Average P accumulation in the 0-6 in. soil level over six seasons was less at the 1X (57 ppm) level of application than the 2X (112 ppm) and 4X (195 ppm). Phosphorus levels for the commercial blend (23 ppm) were equal to the control (21 ppm).

Utilizing a cropping system approach to reduce soil P accumulation proved to be effective. Mean data indicated that a system of spring vegetable-fall legume reduced P concentrations in the surface 0-6 in. of soil significantly to 48 ppm. Greater concentrations were found with systems of fall legume-spring vegetable (90 ppm) and spring vegetable- fall vegetable (96 ppm).

In Oklahoma under a cool-season vegetable rotation, cowpeas effectively lowered soil N levels but not soil P levels. In a warm-season vegetable rotation, hairy vetch appeared to raise soil N levels, but showed some evidence of controlling soil P levels. There was no buildup of soil P after two litter applications, even at the 2X rate.

In objective 2 the crops were: watermelon – 1995; sweet corn – 1996; tomato – 1997. In fall 1995, cool-season legumes consisting of crimson clover, berseem clover, hairy vetch, and red clover were seeded. Due to loss of stand of berseem clover because of freezing weather, a crimson clover-ryegrass mix was substituted in the 1996 planting.
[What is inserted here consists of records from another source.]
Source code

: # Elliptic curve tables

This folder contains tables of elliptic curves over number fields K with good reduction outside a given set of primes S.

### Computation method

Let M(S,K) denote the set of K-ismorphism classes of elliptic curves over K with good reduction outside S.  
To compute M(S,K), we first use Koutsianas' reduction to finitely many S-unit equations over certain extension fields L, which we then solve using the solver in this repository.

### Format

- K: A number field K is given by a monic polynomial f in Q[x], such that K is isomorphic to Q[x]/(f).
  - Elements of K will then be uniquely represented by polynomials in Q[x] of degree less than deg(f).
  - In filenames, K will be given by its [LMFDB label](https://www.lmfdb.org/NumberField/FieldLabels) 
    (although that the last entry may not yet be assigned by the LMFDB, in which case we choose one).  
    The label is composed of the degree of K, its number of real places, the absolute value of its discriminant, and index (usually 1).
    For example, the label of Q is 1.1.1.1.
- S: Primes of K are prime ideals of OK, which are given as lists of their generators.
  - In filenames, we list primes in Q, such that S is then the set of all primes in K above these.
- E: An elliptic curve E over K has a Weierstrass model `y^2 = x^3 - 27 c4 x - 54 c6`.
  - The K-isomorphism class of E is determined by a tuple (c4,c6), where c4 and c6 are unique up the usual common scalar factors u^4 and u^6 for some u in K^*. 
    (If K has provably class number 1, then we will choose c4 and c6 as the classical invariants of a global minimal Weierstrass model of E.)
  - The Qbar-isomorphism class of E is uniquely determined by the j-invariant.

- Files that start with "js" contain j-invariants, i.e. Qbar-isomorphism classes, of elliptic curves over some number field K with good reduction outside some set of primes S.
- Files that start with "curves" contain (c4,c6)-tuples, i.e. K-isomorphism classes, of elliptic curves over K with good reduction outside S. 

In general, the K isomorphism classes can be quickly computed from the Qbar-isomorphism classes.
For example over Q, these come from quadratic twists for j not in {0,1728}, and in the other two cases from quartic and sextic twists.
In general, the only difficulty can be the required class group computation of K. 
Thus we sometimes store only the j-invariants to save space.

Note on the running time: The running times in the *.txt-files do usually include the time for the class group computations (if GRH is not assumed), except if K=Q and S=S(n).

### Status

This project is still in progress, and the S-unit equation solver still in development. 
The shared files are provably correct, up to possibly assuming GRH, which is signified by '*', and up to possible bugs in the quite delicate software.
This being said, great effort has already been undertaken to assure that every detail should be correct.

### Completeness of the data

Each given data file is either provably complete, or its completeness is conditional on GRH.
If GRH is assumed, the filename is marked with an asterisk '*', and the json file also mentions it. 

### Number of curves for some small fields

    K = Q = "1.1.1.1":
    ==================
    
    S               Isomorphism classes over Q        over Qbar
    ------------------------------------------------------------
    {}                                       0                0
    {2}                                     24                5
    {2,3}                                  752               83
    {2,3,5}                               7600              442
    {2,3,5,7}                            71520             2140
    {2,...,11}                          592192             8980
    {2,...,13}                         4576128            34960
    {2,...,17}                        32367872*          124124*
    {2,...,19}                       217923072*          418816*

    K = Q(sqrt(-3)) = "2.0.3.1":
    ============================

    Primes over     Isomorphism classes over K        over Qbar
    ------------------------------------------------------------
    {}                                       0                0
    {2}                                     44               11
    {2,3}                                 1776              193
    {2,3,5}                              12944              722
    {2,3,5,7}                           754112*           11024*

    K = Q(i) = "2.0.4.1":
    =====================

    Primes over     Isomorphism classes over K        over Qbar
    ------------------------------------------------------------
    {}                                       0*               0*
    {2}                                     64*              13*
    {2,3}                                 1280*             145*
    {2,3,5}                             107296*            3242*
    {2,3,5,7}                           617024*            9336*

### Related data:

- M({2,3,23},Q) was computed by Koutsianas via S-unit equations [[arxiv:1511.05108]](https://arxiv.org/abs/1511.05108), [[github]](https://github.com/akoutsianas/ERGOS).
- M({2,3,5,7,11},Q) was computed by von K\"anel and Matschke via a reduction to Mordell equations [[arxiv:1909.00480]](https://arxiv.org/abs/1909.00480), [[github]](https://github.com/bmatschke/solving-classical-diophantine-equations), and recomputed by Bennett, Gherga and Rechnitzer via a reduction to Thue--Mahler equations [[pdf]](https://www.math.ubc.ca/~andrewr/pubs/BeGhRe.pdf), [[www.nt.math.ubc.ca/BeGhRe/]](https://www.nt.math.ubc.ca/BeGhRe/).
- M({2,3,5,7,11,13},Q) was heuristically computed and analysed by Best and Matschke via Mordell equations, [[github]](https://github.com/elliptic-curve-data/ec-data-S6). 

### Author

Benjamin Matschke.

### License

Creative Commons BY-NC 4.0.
Poultry litter rate showed no significant effect on mean dry matter yield of the four legumes. There was a significant effect by legume species on mean dry matter yield over time. Crimson clover-ryegrass mix produced 3,066 lbs/acre followed by hairy vetch with 2,012 lbs/acre. Crimson clover produced 1,361 lbs/acre and red clover 832 lbs/acre.

Mean plant P concentration in the 0-6 in soil depth increased as litter rate increased (control – .49%, 1X – .54%, 2X – .60%, 4X – .70%, commercial blend – .50%). Phosphorus uptake also increased as rate increased (control – 5.8 lbs/ac, 1X – 7.4 lbs/ac, 2X – 7.9 lbs/ac, 4X – 11.4 lbs/ac, commercial blend – 6.8 lbs/ac). Hairy vetch contained a mean percent plant P of .63% followed by crimson clover (.57%), crimson clover-ryegrass (.54%) and red clover (.48%). Phosphorus removal was greatest with a crimson clover-ryegrass mix (12.9 lbs/ac) followed by hairy vetch (10.2 lbs/ac), crimson
clover (7.8 lbs/ac) and red clover (4.2 lbs/ac). Mean concentration of P in the 0-6 in. soil depth was reduced over time by hairy vetch to 77 ppm, followed by crimson clover (87 ppm), crimson clover-ryegrass (95 ppm) and red clover (103 ppm).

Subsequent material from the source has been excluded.